Pocos pensaban allá por 1999-2000 que el «gris» espía del KGB que estuvo destinado en Dresde (Alemania) entre 1985 y 1990 y que se recicló en los noventa como asesor de relaciones exteriores del entonces alcalde neoliberal de San Petersburgo, Anatoli Sobchak, iba a jurar hoy el cargo tras 18 años en el poder.

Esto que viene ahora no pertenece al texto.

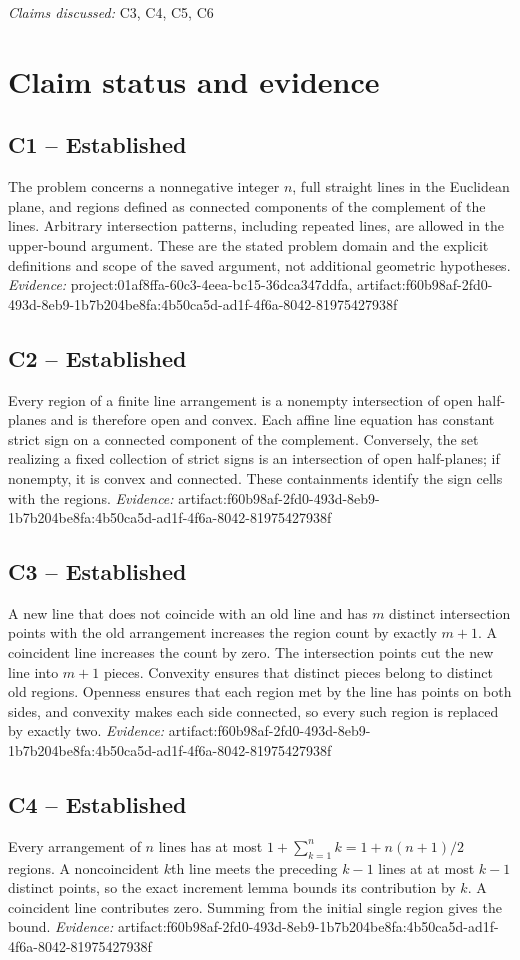 \documentclass[11pt]{article}
\begin{document}
\textit{Claims discussed: }C3, C4, C5, C6
\section*{Claim status and evidence}
\subsection{C1 -- Established}
The problem concerns a nonnegative integer $n$, full straight lines in the Euclidean plane, and regions defined as connected components of the complement of the lines. Arbitrary intersection patterns, including repeated lines, are allowed in the upper-bound argument.
These are the stated problem domain and the explicit definitions and scope of the saved argument, not additional geometric hypotheses.
\textit{Evidence: }project:01af8ffa-60c3-4eea-bc15-36dca347ddfa, artifact:f60b98af-2fd0-493d-8eb9-1b7b204be8fa:4b50ca5d-ad1f-4f6a-8042-81975427938f
\subsection{C2 -- Established}
Every region of a finite line arrangement is a nonempty intersection of open half-planes and is therefore open and convex.
Each affine line equation has constant strict sign on a connected component of the complement. Conversely, the set realizing a fixed collection of strict signs is an intersection of open half-planes; if nonempty, it is convex and connected. These containments identify the sign cells with the regions.
\textit{Evidence: }artifact:f60b98af-2fd0-493d-8eb9-1b7b204be8fa:4b50ca5d-ad1f-4f6a-8042-81975427938f
\subsection{C3 -- Established}
A new line that does not coincide with an old line and has $m$ distinct intersection points with the old arrangement increases the region count by exactly $m+1$. A coincident line increases the count by zero.
The intersection points cut the new line into $m+1$ pieces. Convexity ensures that distinct pieces belong to distinct old regions. Openness ensures that each region met by the line has points on both sides, and convexity makes each side connected, so every such region is replaced by exactly two.
\textit{Evidence: }artifact:f60b98af-2fd0-493d-8eb9-1b7b204be8fa:4b50ca5d-ad1f-4f6a-8042-81975427938f
\subsection{C4 -- Established}
Every arrangement of $n$ lines has at most $1+\sum_{k=1}^{n}k=1+n(n+1)/2$ regions.
A noncoincident $k$th line meets the preceding $k-1$ lines at at most $k-1$ distinct points, so the exact increment lemma bounds its contribution by $k$. A coincident line contributes zero. Summing from the initial single region gives the bound.
\textit{Evidence: }artifact:f60b98af-2fd0-493d-8eb9-1b7b204be8fa:4b50ca5d-ad1f-4f6a-8042-81975427938f
\end{document}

Menos aún eran los que pensaban que Vladimir Putin iba a lograr en marzo de este año más de un 76% de los votos en las presidenciales, un resultado tan incontestable que, como poco, minimiza las acusaciones, seguro que ciertas, de irregularidades, tanto en campaña electoral (control de los medios, veto a candidaturas indeseables...) como en la misma jornada electoral (flete de autobuses para el voto de funcionarios y empleados, dobles sufragios...). Muchos rusos lo pensaban y lo siguen haciendo con su voto, desfallecidos y hastiados por el desastre de la era Yeltsin tras la disolución de la URSS y ansiosos por que alguien les inoculara orgullo patrio (contra los chechenos, ante Occidente, en Crimea, en Siria...).
Pocos piensan ahora que Putin vaya a tener problemas en los próximos seis años para conjugar las dos almas que alimentan su entorno en el Kremlin: la de los silovici (FSB) y la de los liberales, y, por tanto, para nombrar sucesor en 2024. Pero acaso se equivocan otra vez. Lo que ayudaría a entender que, a día de hoy, Putin no haya dsescartado tajantemente seguir más allá de 2024, cuando estará a punto de cumplir 72 años. ¿Nuevo zar o rehén del poder?